#### TASK DIRECTIONS
What you return must match the records below character for character, except that no picture appears.
· · · · · · ·
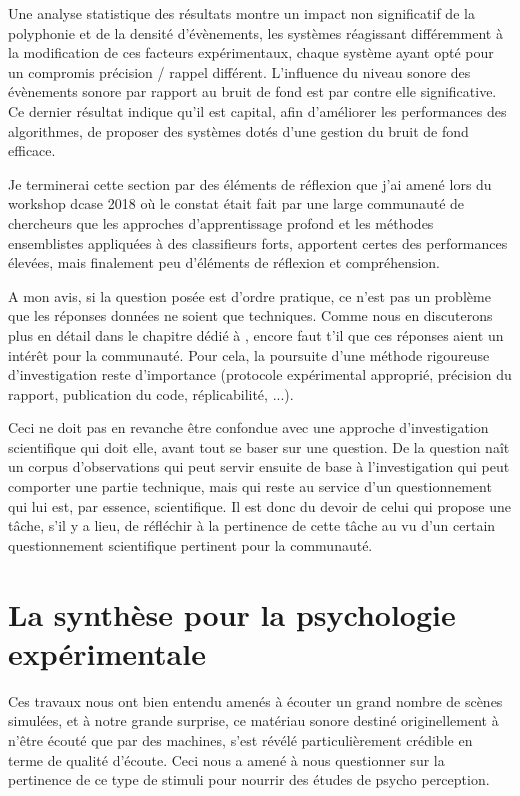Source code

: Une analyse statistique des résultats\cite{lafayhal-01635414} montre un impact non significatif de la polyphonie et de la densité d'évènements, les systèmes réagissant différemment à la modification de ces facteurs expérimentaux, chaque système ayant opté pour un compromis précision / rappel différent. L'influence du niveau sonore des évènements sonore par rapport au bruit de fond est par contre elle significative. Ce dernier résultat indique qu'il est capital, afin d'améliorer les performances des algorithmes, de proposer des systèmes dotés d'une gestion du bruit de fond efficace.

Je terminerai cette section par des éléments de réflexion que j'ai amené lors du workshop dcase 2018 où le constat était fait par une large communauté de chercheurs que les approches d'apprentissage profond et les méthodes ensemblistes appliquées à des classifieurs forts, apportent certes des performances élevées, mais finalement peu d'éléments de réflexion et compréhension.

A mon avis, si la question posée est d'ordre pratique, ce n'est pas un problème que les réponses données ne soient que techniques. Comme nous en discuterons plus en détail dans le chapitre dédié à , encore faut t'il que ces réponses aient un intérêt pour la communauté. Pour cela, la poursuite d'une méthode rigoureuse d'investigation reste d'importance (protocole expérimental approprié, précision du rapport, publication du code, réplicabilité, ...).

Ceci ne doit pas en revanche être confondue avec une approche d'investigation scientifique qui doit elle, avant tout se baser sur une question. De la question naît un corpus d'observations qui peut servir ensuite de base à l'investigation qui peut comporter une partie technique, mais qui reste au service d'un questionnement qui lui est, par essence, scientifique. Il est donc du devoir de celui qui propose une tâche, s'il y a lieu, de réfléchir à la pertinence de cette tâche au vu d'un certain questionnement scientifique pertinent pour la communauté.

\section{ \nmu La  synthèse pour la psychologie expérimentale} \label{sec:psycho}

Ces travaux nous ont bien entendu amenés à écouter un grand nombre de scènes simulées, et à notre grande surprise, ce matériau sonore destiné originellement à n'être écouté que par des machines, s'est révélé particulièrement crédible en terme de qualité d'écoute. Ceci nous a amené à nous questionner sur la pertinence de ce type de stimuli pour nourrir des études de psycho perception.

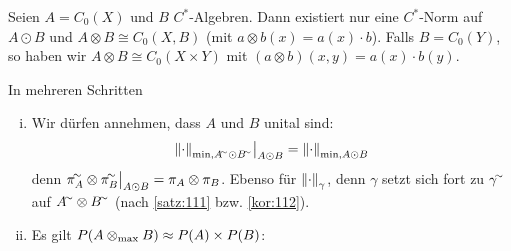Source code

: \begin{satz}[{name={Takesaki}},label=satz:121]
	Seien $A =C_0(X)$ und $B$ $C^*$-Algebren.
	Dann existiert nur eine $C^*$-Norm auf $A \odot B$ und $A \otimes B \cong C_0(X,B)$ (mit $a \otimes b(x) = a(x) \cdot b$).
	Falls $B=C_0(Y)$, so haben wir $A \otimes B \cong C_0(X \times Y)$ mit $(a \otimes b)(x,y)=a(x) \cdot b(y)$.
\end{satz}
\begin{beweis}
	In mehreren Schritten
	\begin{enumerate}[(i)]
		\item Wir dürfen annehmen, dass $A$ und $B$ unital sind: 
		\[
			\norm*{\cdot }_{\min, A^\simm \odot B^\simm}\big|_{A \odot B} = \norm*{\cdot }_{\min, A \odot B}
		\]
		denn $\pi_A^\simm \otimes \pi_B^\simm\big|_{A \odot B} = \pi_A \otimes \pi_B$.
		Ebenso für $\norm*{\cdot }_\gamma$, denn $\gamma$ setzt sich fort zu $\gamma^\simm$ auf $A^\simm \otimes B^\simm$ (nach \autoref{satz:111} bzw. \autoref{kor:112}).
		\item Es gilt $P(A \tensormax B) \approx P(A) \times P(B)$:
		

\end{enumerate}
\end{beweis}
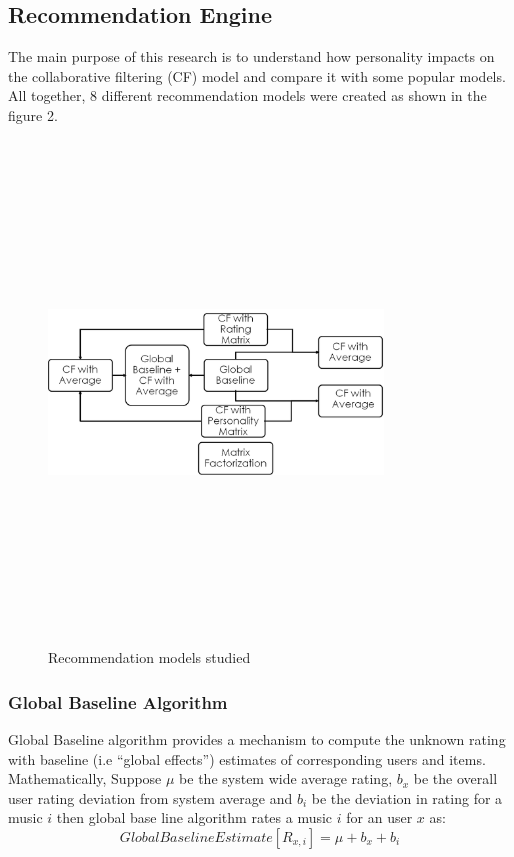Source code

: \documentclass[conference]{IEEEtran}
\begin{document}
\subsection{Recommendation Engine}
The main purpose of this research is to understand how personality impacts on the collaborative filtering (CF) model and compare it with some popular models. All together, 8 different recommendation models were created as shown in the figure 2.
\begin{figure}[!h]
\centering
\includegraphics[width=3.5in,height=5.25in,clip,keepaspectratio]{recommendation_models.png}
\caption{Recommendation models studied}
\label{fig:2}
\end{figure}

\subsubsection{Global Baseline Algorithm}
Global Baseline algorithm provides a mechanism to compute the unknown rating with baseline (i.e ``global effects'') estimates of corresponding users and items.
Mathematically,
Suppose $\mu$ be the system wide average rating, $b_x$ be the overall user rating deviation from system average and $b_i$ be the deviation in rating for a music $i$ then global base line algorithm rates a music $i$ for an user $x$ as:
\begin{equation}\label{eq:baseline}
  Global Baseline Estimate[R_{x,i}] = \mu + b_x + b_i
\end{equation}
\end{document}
· · · · · · ·
#### ANSWER TO THIS PROBLEM
Source code

: Une analyse statistique des résultats\cite{lafayhal-01635414} montre un impact non significatif de la polyphonie et de la densité d'évènements, les systèmes réagissant différemment à la modification de ces facteurs expérimentaux, chaque système ayant opté pour un compromis précision / rappel différent. L'influence du niveau sonore des évènements sonore par rapport au bruit de fond est par contre elle significative. Ce dernier résultat indique qu'il est capital, afin d'améliorer les performances des algorithmes, de proposer des systèmes dotés d'une gestion du bruit de fond efficace.

Je terminerai cette section par des éléments de réflexion que j'ai amené lors du workshop dcase 2018 où le constat était fait par une large communauté de chercheurs que les approches d'apprentissage profond et les méthodes ensemblistes appliquées à des classifieurs forts, apportent certes des performances élevées, mais finalement peu d'éléments de réflexion et compréhension.

A mon avis, si la question posée est d'ordre pratique, ce n'est pas un problème que les réponses données ne soient que techniques. Comme nous en discuterons plus en détail dans le chapitre dédié à , encore faut t'il que ces réponses aient un intérêt pour la communauté. Pour cela, la poursuite d'une méthode rigoureuse d'investigation reste d'importance (protocole expérimental approprié, précision du rapport, publication du code, réplicabilité, ...).

Ceci ne doit pas en revanche être confondue avec une approche d'investigation scientifique qui doit elle, avant tout se baser sur une question. De la question naît un corpus d'observations qui peut servir ensuite de base à l'investigation qui peut comporter une partie technique, mais qui reste au service d'un questionnement qui lui est, par essence, scientifique. Il est donc du devoir de celui qui propose une tâche, s'il y a lieu, de réfléchir à la pertinence de cette tâche au vu d'un certain questionnement scientifique pertinent pour la communauté.

\section{ \nmu La  synthèse pour la psychologie expérimentale} \label{sec:psycho}

Ces travaux nous ont bien entendu amenés à écouter un grand nombre de scènes simulées, et à notre grande surprise, ce matériau sonore destiné originellement à n'être écouté que par des machines, s'est révélé particulièrement crédible en terme de qualité d'écoute. Ceci nous a amené à nous questionner sur la pertinence de ce type de stimuli pour nourrir des études de psycho perception.

Source code

: \begin{satz}[{name={Takesaki}},label=satz:121]
	Seien $A =C_0(X)$ und $B$ $C^*$-Algebren.
	Dann existiert nur eine $C^*$-Norm auf $A \odot B$ und $A \otimes B \cong C_0(X,B)$ (mit $a \otimes b(x) = a(x) \cdot b$).
	Falls $B=C_0(Y)$, so haben wir $A \otimes B \cong C_0(X \times Y)$ mit $(a \otimes b)(x,y)=a(x) \cdot b(y)$.
\end{satz}
\begin{beweis}
	In mehreren Schritten
	\begin{enumerate}[(i)]
		\item Wir dürfen annehmen, dass $A$ und $B$ unital sind: 
		\[
			\norm*{\cdot }_{\min, A^\simm \odot B^\simm}\big|_{A \odot B} = \norm*{\cdot }_{\min, A \odot B}
		\]
		denn $\pi_A^\simm \otimes \pi_B^\simm\big|_{A \odot B} = \pi_A \otimes \pi_B$.
		Ebenso für $\norm*{\cdot }_\gamma$, denn $\gamma$ setzt sich fort zu $\gamma^\simm$ auf $A^\simm \otimes B^\simm$ (nach \autoref{satz:111} bzw. \autoref{kor:112}).
		\item Es gilt $P(A \tensormax B) \approx P(A) \times P(B)$:
		

\end{enumerate}
\end{beweis}
Source code

: \documentclass[conference]{IEEEtran}
\begin{document}
\subsection{Recommendation Engine}
The main purpose of this research is to understand how personality impacts on the collaborative filtering (CF) model and compare it with some popular models. All together, 8 different recommendation models were created as shown in the figure 2.
\begin{figure}[!h]
\centering
\includegraphics[width=3.5in,height=5.25in,clip,keepaspectratio]{recommendation_models.png}
\caption{Recommendation models studied}
\label{fig:2}
\end{figure}

\subsubsection{Global Baseline Algorithm}
Global Baseline algorithm provides a mechanism to compute the unknown rating with baseline (i.e ``global effects'') estimates of corresponding users and items.
Mathematically,
Suppose $\mu$ be the system wide average rating, $b_x$ be the overall user rating deviation from system average and $b_i$ be the deviation in rating for a music $i$ then global base line algorithm rates a music $i$ for an user $x$ as:
\begin{equation}\label{eq:baseline}
  Global Baseline Estimate[R_{x,i}] = \mu + b_x + b_i
\end{equation}
\end{document}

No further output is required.